Studio album by Santigold
- Released: September 9, 2022
- Recorded: 2020 – April 2021
- Genre: Pop; electronica; tropicalia; gospel; punk; rap; funk; post-punk; reggae;
- Length: 30:37
- Label: Little Jerk Records (worldwide)
- Producer: Boys Noize; Doc McKinney; Dre Skull; Heavy Mellow; Jack Hallenbeck; Lido; Illangelo; P2J; Psymun; Ray Brady; Ricard Pernord; Ricky Blaze; Rostam Batmanglij; Ryan Olson; Santigold; SBTRKT;

Santigold chronology
| I Don't Want: The Gold Fire Sessions (2018) | Spirituals (2022) |  |

Singles from Spirituals
- "High Priestess" Released: May 18, 2022; "Ain't Ready" Released: June 15, 2022; "Nothing" Released: July 13, 2022; "Shake" Released: August 10, 2022; "Fall First" Released: September 21, 2022; "My Horror" Released: November 18, 2022; "Witness" Released: January 11, 2023;

= Spirituals (Santigold album) =

Spirituals is the fourth studio album by American musician and singer Santigold. It was released digitally and physically on vinyl on September 9, 2022, through Little Jerk Records. The CD was out on September, 30.

The lyrics address human resilience. Santigold promoted Spirituals with singles and videos for "High Priestess", "Ain't Ready", "Nothing", "Shake", "Fall First", "My Horror" and "Witness".

The album received favorable reviews.

== Background ==
Santigold had released the I Don't Want: The Gold Fire Sessions mixtape in July 2018 and she had additionally appeared on two Tyler, the Creator releases, Music Inspired by Illumination & Dr. Seuss' The Grinch in late 2018 and Igor in mid 2019, contributing vocals. Spirituals was recorded largely throughout the COVID-19 pandemic, between 2020 and 2021 with lyrics inspired in part by the present time in the US. The album was a nod to the traditional Negro spirituals.

She stated: "I called it "Spirituals" because, for me, making this record was my own salvation, really. It was an opportunity to step out of survival mode.
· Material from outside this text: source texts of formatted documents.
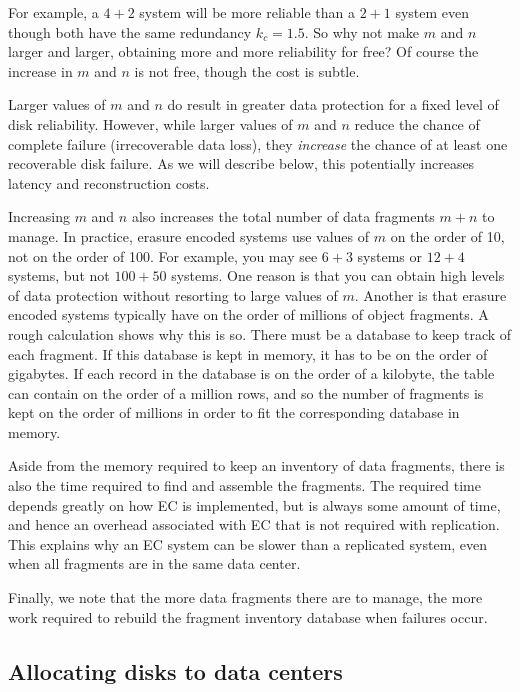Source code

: \documentclass[11pt]{article}
\begin{document}
For example, a $4+2$ system will be more reliable than a $2+1$ system even though both have the same redundancy $k_c = 1.5$. So why not make $m$ and $n$ larger and larger, obtaining more and more reliability for free? Of course the increase in $m$ and $n$ is not free, though the cost is subtle.

Larger values of $m$ and $n$ do result in greater data protection for a fixed level of disk reliability. However, while larger values of $m$ and $n$ reduce the chance of complete failure (irrecoverable data loss), they \emph{increase} the chance of at least one recoverable disk failure. As we will describe below, this potentially increases latency and reconstruction costs.

Increasing $m$ and $n$ also increases the total number of data fragments $m+n$ to manage. In practice, erasure encoded systems use values of $m$ on the order of 10, not on the order of 100.  For example, you may see $6+3$ systems or $12+4$ systems, but not $100+50$ systems. One reason is that you can obtain high levels of data protection without resorting to large values of $m$. Another is that erasure encoded systems typically have on the order of millions of object fragments. A rough calculation shows why this is so. There must be a database to keep track of each fragment. If this database is kept in memory, it has to be on the order of gigabytes. If each record in the database is on the order of a kilobyte, the table can contain on the order of a million rows, and so the number of fragments is kept on the order of millions in order to fit the corresponding database in memory.

Aside from the memory required to keep an inventory of data fragments, there is also the time required to find and assemble the fragments. The required time depends greatly on how EC is implemented, but is always some amount of time, and hence an overhead associated with EC that is not required with replication. This explains why an EC system can be slower than a replicated system, even when all fragments are in the same data center.

Finally, we note that the more data fragments there are to manage, the more work required to rebuild the fragment inventory database when failures occur.

\subsection{Allocating disks to data centers} \label{DC}
\end{document}
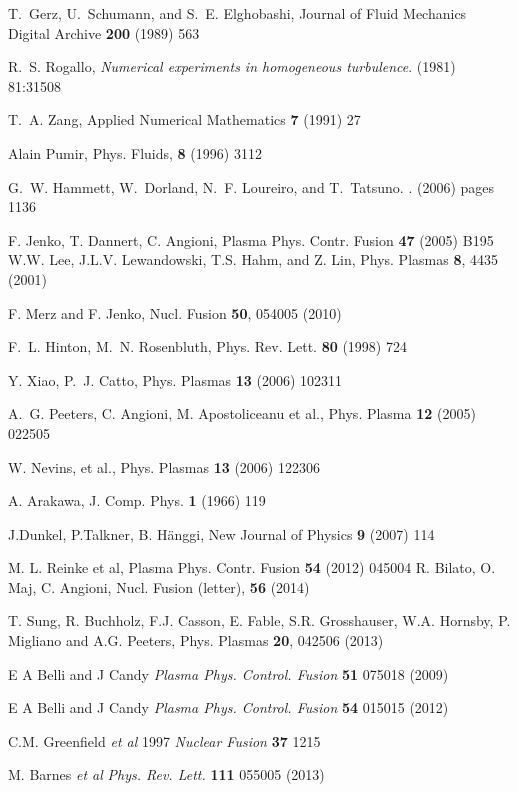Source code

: \begin{thebibliography}{10}
T.~Gerz, U.~Schumann, and S.~E. Elghobashi, Journal of Fluid Mechanics Digital Archive {\bf 200} 
(1989) 563

R.~S. {Rogallo}, {\em Numerical experiments in homogeneous turbulence}.
 (1981) 81:31508

T.~A. {Zang}, Applied Numerical Mathematics {\bf 7} (1991) 27

 Alain Pumir, Phys. Fluids, {\bf 8} (1996) 3112

G.~W. {Hammett}, W.~{Dorland}, N.~F. {Loureiro}, and T.~{Tatsuno}.
.
 (2006) pages 1136 

 F. Jenko, T. Dannert, C. Angioni, Plasma Phys. Contr. Fusion {\bf 47} (2005) B195
 W.W. Lee, J.L.V. Lewandowski, T.S. Hahm, and Z. Lin, Phys. Plasmas {\bf 8}, 4435 (2001)

  F. Merz and F. Jenko, Nucl. Fusion {\bf 50}, 054005 (2010)

 F.~L. Hinton, M.~N. Rosenbluth, Phys. Rev. Lett. {\bf 80} (1998) 724

 Y. Xiao, P.~J. Catto, Phys. Plasmas {\bf 13} (2006) 102311 

 A.~G. Peeters, C. Angioni, M. Apostoliceanu et al., Phys. Plasma {\bf  12} (2005) 022505   

 W. Nevins, et al., Phys. Plasmas {\bf 13} (2006) 122306

 A. Arakawa, J. Comp. Phys. {\bf 1} (1966) 119 

 J.Dunkel, P.Talkner, B. H\"anggi, New Journal of Physics {\bf 9} (2007) 114

 M. L. Reinke et al, Plasma Phys. Contr. Fusion {\bf 54} (2012) 045004
 R. Bilato, O. Maj, C. Angioni, Nucl. Fusion (letter), {\bf 56} (2014) 


 T. Sung, R. Buchholz, F.J. Casson, E. Fable, S.R. Grosshauser, W.A. Hornsby, P. Migliano and A.G. Peeters, 
Phys. Plasmas {\bf 20}, 042506 (2013)

 E A Belli and J Candy {\it Plasma Phys. Control. Fusion} {\bf 51} 075018  (2009)

 E A Belli and J Candy {\it Plasma Phys. Control. Fusion} {\bf 54} 015015 (2012) 

 C.M. Greenfield {\it et al} 1997 {\it Nuclear Fusion} {\bf 37} 1215

 M. Barnes {\it et al} {\it Phys. Rev. Lett.} {\bf 111} 055005 (2013)


\end{thebibliography}

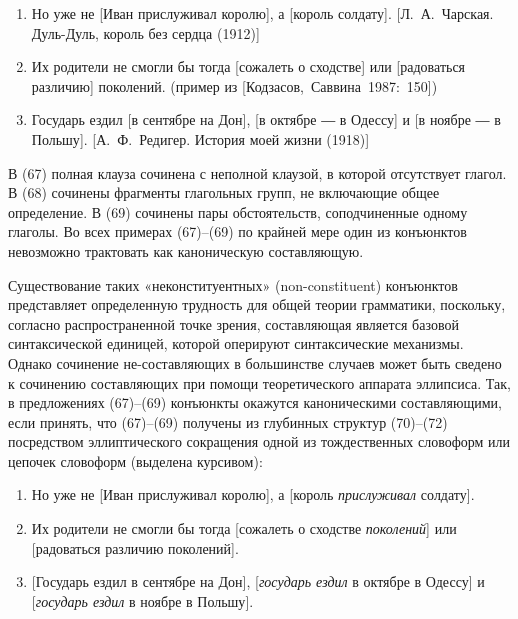 \begin{enumerate}
  \def\labelenumi{(\arabic{enumi})}
  \setcounter{enumi}{66}
  \item
        Но уже не {[}Иван прислуживал королю{]}, а {[}король солдату{]}.
        {[}Л.~А.~Чарская. Дуль-Дуль, король без сердца (1912){]}
  \item
        Их родители не смогли бы тогда {[}сожалеть о сходстве{]} или
        {[}радоваться различию{]} поколений. (пример из
        {[}Кодзасов,~Саввина~1987:~150{]})
  \item
        Государь ездил {[}в сентябре на Дон{]}, {[}в октябре ― в Одессу{]} и
        {[}в ноябре ― в Польшу{]}. {[}А.~Ф.~Редигер. История моей жизни
        (1918){]}
\end{enumerate}

В (67) полная клауза сочинена с неполной клаузой, в которой отсутствует
глагол. В (68) сочинены фрагменты глагольных групп, не включающие общее
определение. В (69) сочинены пары обстоятельств, соподчиненные одному
глаголы. Во всех примерах (67)--(69) по крайней мере один из конъюнктов
невозможно трактовать как каноническую составляющую.

Существование таких «неконституентных» (non-constituent) конъюнктов
представляет определенную трудность для общей теории грамматики,
поскольку, согласно распространенной точке зрения, составляющая является
базовой синтаксической единицей, которой оперируют синтаксические
механизмы. Однако сочинение не-составляющих в большинстве случаев может
быть сведено к сочинению составляющих при помощи теоретического аппарата
эллипсиса. Так, в предложениях (67)--(69) конъюнкты окажутся
каноническими составляющими, если принять, что (67)--(69) получены из
глубинных структур (70)--(72) посредством эллиптического сокращения
одной из тождественных словоформ или цепочек словоформ (выделена
курсивом):

\begin{enumerate}
  \def\labelenumi{(\arabic{enumi})}
  \setcounter{enumi}{69}
  \item
        Но уже не {[}Иван прислуживал королю{]}, а {[}король
        \textit{прислуживал} солдату{]}.
  \item
        Их родители не смогли бы тогда {[}сожалеть о сходстве
        \textit{поколений}{]} или {[}радоваться различию поколений{]}.
  \item
        {[}Государь ездил в сентябре на Дон{]}, {[}\textit{государь ездил} в
        октябре в Одессу{]} и {[}\textit{государь ездил} в ноябре в Польшу{]}.
\end{enumerate}

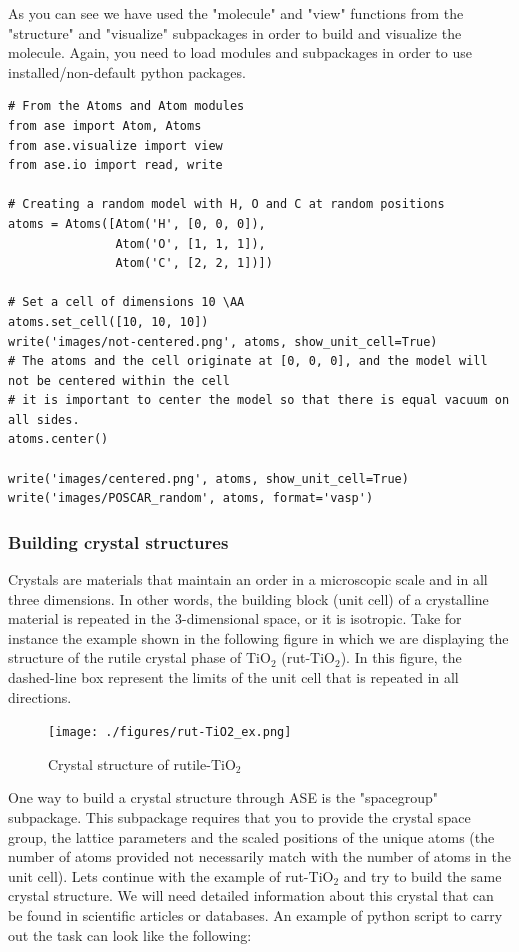 \documentclass[11pt]{article}
\begin{document}
As you can see we have used the "molecule" and "view" functions from the "structure" and "visualize" subpackages in order to build and visualize the molecule. Again, you need to load modules and subpackages in order to use installed/non-default python packages.

\begin{verbatim}
# From the Atoms and Atom modules
from ase import Atom, Atoms
from ase.visualize import view
from ase.io import read, write

# Creating a random model with H, O and C at random positions
atoms = Atoms([Atom('H', [0, 0, 0]),
               Atom('O', [1, 1, 1]), 
               Atom('C', [2, 2, 1])])

# Set a cell of dimensions 10 \AA
atoms.set_cell([10, 10, 10])
write('images/not-centered.png', atoms, show_unit_cell=True)
# The atoms and the cell originate at [0, 0, 0], and the model will not be centered within the cell
# it is important to center the model so that there is equal vacuum on all sides.
atoms.center()

write('images/centered.png', atoms, show_unit_cell=True)
write('images/POSCAR_random', atoms, format='vasp')
\end{verbatim}

\subsubsection{Building crystal structures}
\label{sec-2-3-4}
Crystals are materials that maintain an order in a microscopic scale and in all three dimensions. In other words, the building block (unit cell) of a crystalline material is repeated in the 3-dimensional space, or it is isotropic. Take for instance the example shown in the following figure in which we are displaying the structure of the rutile crystal phase of TiO$_{\text{2}}$ (rut-TiO$_{\text{2}}$). In this figure, the dashed-line box represent the limits of the unit cell that is repeated in all directions.

\begin{figure}[htb]
\centering
\texttt{[image: ./figures/rut-TiO2\_ex.png]}
\caption{Crystal structure of rutile-TiO$_{\text{2}}$}
\end{figure}

One way to build a crystal structure through ASE is the "spacegroup" subpackage. This subpackage requires that you to provide the crystal space group, the lattice parameters and the scaled positions of the unique atoms (the number of atoms provided not necessarily match with the number of atoms in the unit cell). Lets continue with the example of rut-TiO$_{\text{2}}$ and try to build the same crystal structure. We will need detailed information about this crystal that can be found in scientific articles or databases. An example of python script to carry out the task can look like the following:
\end{document}
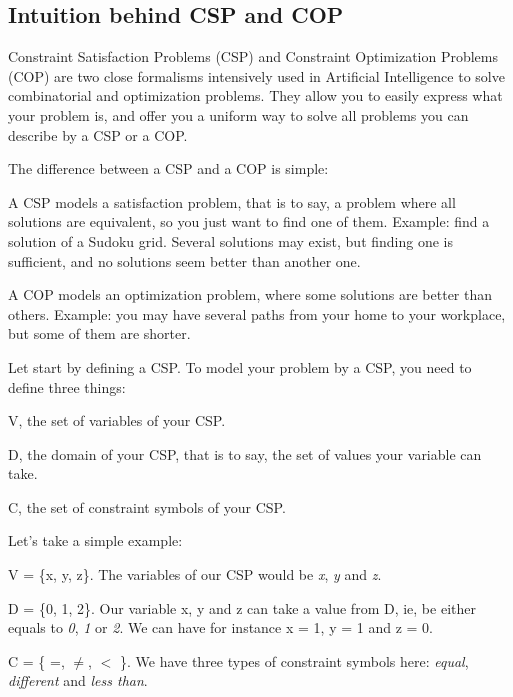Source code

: \subsection*{Intuition behind C\-S\-P and C\-O\-P }

Constraint Satisfaction Problems (C\-S\-P) and Constraint Optimization Problems (C\-O\-P) are two close formalisms intensively used in Artificial Intelligence to solve combinatorial and optimization problems. They allow you to easily express what your problem is, and offer you a uniform way to solve all problems you can describe by a C\-S\-P or a C\-O\-P.

The difference between a C\-S\-P and a C\-O\-P is simple\-:


\begin{DoxyItemize}
\item A C\-S\-P models a satisfaction problem, that is to say, a problem where all solutions are equivalent, so you just want to find one of them. Example\-: find a solution of a Sudoku grid. Several solutions may exist, but finding one is sufficient, and no solutions seem better than another one.
\item A C\-O\-P models an optimization problem, where some solutions are better than others. Example\-: you may have several paths from your home to your workplace, but some of them are shorter.
\end{DoxyItemize}

Let start by defining a C\-S\-P. To model your problem by a C\-S\-P, you need to define three things\-:


\begin{DoxyItemize}
\item V, the set of variables of your C\-S\-P.
\item D, the domain of your C\-S\-P, that is to say, the set of values your variable can take.
\item C, the set of constraint symbols of your C\-S\-P.
\end{DoxyItemize}

Let's take a simple example\-:


\begin{DoxyItemize}
\item V = \{x, y, z\}. The variables of our C\-S\-P would be {\itshape x}, {\itshape y} and {\itshape z}.
\item D = \{0, 1, 2\}. Our variable x, y and z can take a value from D, ie, be either equals to {\itshape 0}, {\itshape 1} or {\itshape 2}. We can have for instance x = 1, y = 1 and z = 0.
\item C = \{ =, {$\ne$}, $<$ \}. We have three types of constraint symbols here\-: {\itshape equal}, {\itshape different} and {\itshape less than}.
\end{DoxyItemize}

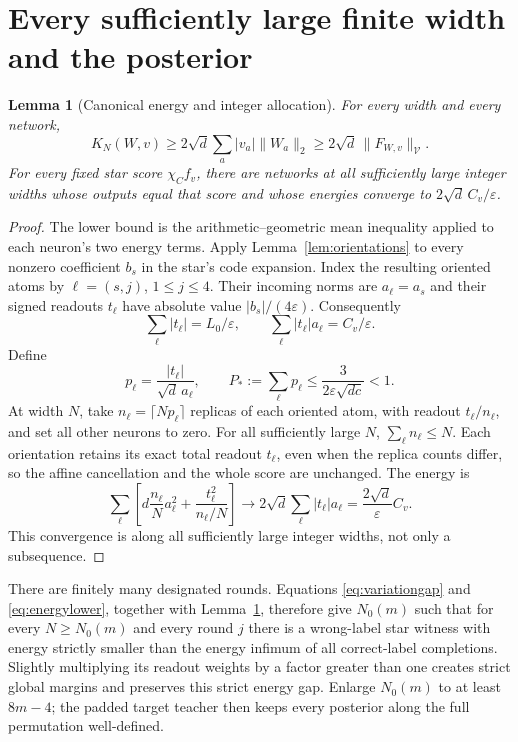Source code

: \documentclass[11pt]{article}
\newtheorem{lemma}[theorem]{Lemma}
\newcommand{\cV}{\mathcal V}
\newcommand{\eps}{\varepsilon}
\begin{document}
\section{Every sufficiently large finite width and the posterior}

\begin{lemma}[Canonical energy and integer allocation]\label{lem:allocation}
For every width and every network,
\begin{equation}\label{eq:energylower}
 K_N(W,v)\ge2\sqrt d\sum_a |v_a|\|W_a\|_2
            \ge2\sqrt d\,\|F_{W,v}\|_{\cV}.
\end{equation}
For every fixed star score $\chi_C f_v$, there are networks at all
sufficiently large integer widths whose outputs equal that score and
whose energies converge to $2\sqrt d\,C_v/\eps$.
\end{lemma}
\begin{proof}
The lower bound is the arithmetic--geometric mean inequality applied
to each neuron's two energy terms. Apply Lemma~\ref{lem:orientations}
to every nonzero coefficient $b_s$ in the star's code expansion.
Index the resulting oriented atoms by $\ell=(s,j)$, $1\le j\le4$.
Their incoming norms are $a_\ell=a_s$ and their signed readouts
$t_\ell$ have absolute value $|b_s|/(4\eps)$. Consequently
\[
 \sum_\ell|t_\ell|=L_0/\eps,
 \qquad \sum_\ell|t_\ell|a_\ell=C_v/\eps.
\]
Define
\[
 p_\ell=\frac{|t_\ell|}{\sqrt d\,a_\ell},\qquad
 P_*:=\sum_\ell p_\ell\le\frac{3}{2\eps\sqrt{dc}}<1.
\]
At width $N$, take $n_\ell=\lceil Np_\ell\rceil$ replicas of each
oriented atom, with readout $t_\ell/n_\ell$, and set all other neurons
to zero. For all sufficiently large $N$, $\sum_\ell n_\ell\le N$.
Each orientation retains its exact total readout $t_\ell$, even when
the replica counts differ, so the affine cancellation and the whole
score are unchanged. The energy is
\[
 \sum_\ell\left[d\frac{n_\ell}{N}a_\ell^2
                   +\frac{t_\ell^2}{n_\ell/N}\right]
 \longrightarrow2\sqrt d\sum_\ell|t_\ell|a_\ell
       =\frac{2\sqrt d}{\eps}C_v.
\]
This convergence is along all sufficiently large integer widths, not
only a subsequence.
\end{proof}

There are finitely many designated rounds. Equations
\eqref{eq:variationgap} and \eqref{eq:energylower}, together with
Lemma~\ref{lem:allocation}, therefore give $N_0(m)$ such that for
every $N\ge N_0(m)$ and every round $j$ there is a wrong-label star
witness with energy strictly smaller than the energy infimum of all
correct-label completions. Slightly multiplying its readout weights
by a factor greater than one creates strict global margins and
preserves this strict energy gap.
Enlarge $N_0(m)$ to at least $8m-4$; the padded target teacher then
keeps every posterior along the full permutation well-defined.
\end{document}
And the idea of using art and music in particular to transcend my circumstances and experience freedom and joy and beauty in the absence of it in my environment to me was the same thing that Negro spirituals did for slaves in a time where [sic] they were able to experience freedom and joy through this music when their - in their environments, they were not free, and there wasn't - it wasn't joyous."

Santigold explained that the writing process was cathartic. It was "creating light for me to move towards"; "I'm so lucky to know that creating, just the act of creating, can do that for me, can save me that way, can lift me up." She described Spirituals as a "celebration of human resilience."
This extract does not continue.